[Stored data]

□ □ □

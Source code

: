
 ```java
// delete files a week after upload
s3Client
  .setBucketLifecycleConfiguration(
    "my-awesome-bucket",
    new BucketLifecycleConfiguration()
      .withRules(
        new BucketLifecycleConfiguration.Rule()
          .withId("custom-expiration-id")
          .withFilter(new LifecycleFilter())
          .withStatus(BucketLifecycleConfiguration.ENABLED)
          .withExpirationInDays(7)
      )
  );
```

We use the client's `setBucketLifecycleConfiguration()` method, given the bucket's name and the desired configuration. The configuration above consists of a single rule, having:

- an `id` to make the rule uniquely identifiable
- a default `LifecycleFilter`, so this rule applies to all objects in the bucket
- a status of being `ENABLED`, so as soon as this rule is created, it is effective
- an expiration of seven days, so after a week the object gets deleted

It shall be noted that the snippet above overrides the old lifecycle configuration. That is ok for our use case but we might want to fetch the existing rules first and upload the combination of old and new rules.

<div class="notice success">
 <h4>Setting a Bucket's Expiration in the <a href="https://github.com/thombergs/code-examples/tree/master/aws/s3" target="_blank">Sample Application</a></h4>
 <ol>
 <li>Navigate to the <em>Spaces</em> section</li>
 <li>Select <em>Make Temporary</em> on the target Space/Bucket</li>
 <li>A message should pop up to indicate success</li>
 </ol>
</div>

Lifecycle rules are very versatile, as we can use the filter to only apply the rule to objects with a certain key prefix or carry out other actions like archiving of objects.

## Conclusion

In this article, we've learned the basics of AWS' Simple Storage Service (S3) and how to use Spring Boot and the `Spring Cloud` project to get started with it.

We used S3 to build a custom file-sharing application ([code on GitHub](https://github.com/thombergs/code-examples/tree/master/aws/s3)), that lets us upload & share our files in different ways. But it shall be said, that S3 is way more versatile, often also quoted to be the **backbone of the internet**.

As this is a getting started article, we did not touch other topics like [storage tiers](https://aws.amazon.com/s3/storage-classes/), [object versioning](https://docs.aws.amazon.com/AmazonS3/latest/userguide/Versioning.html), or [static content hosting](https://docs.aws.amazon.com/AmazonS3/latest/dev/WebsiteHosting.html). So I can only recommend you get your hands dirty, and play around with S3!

□ □ □

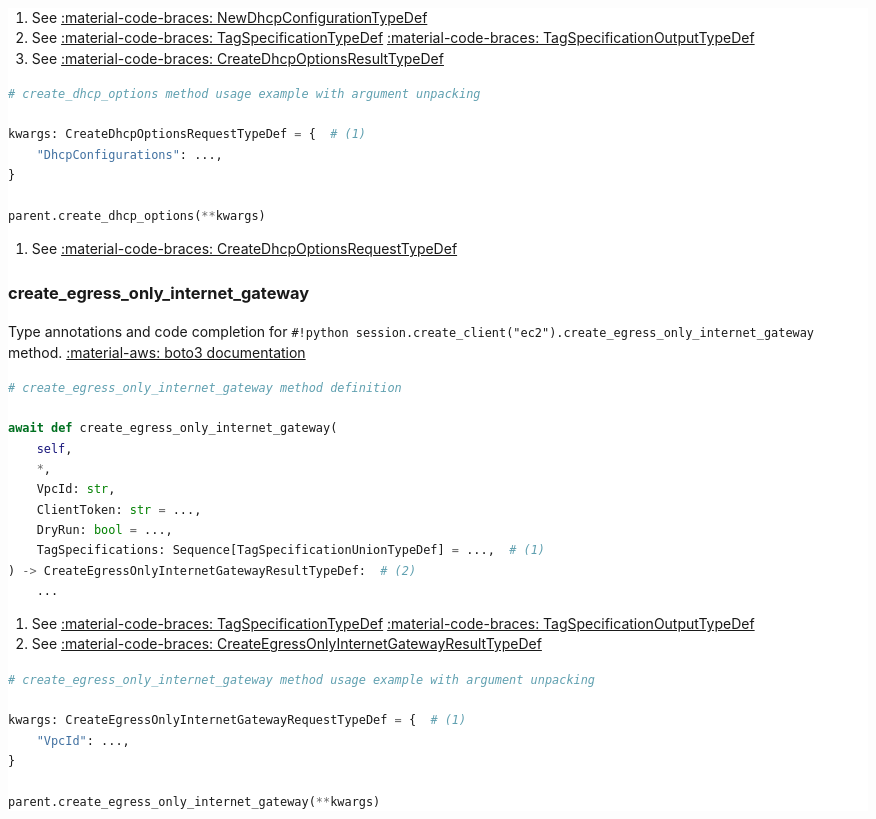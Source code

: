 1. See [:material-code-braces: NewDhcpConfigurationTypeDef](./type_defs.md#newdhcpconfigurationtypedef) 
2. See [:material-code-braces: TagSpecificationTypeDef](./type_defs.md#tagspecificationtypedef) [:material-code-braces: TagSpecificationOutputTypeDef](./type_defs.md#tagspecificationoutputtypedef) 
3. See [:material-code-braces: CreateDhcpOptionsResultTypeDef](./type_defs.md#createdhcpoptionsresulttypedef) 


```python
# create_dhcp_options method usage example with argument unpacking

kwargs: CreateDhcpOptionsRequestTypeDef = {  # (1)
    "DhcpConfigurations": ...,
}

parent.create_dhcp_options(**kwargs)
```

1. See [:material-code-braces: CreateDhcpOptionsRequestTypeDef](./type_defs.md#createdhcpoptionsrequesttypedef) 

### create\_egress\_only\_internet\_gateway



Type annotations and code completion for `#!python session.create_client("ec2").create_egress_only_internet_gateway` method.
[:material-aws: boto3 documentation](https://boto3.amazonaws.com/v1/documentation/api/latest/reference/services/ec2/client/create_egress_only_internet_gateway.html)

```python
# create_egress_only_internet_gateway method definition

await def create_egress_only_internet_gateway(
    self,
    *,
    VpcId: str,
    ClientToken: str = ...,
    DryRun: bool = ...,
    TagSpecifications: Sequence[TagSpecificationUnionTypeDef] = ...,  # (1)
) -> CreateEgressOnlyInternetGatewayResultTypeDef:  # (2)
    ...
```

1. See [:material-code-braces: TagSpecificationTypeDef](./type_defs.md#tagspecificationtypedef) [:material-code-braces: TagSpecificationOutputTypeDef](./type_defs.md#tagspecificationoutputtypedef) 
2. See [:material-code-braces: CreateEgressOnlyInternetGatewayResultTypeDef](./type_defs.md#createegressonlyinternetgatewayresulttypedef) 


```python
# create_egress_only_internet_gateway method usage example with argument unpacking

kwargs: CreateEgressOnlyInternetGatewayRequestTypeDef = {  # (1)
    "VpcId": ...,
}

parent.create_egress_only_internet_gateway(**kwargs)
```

□ □ □

→ **TASK PROMPT**
Reproduce every line in the records above that contains the word "like".

→ **EXERCISE OUTPUT**
Lifecycle rules are very versatile, as we can use the filter to only apply the rule to objects with a certain key prefix or carry out other actions like archiving of objects.
As this is a getting started article, we did not touch other topics like [storage tiers](https://aws.amazon.com/s3/storage-classes/), [object versioning](https://docs.aws.amazon.com/AmazonS3/latest/userguide/Versioning.html), or [static content hosting](https://docs.aws.amazon.com/AmazonS3/latest/dev/WebsiteHosting.html). So I can only recommend you get your hands dirty, and play around with S3!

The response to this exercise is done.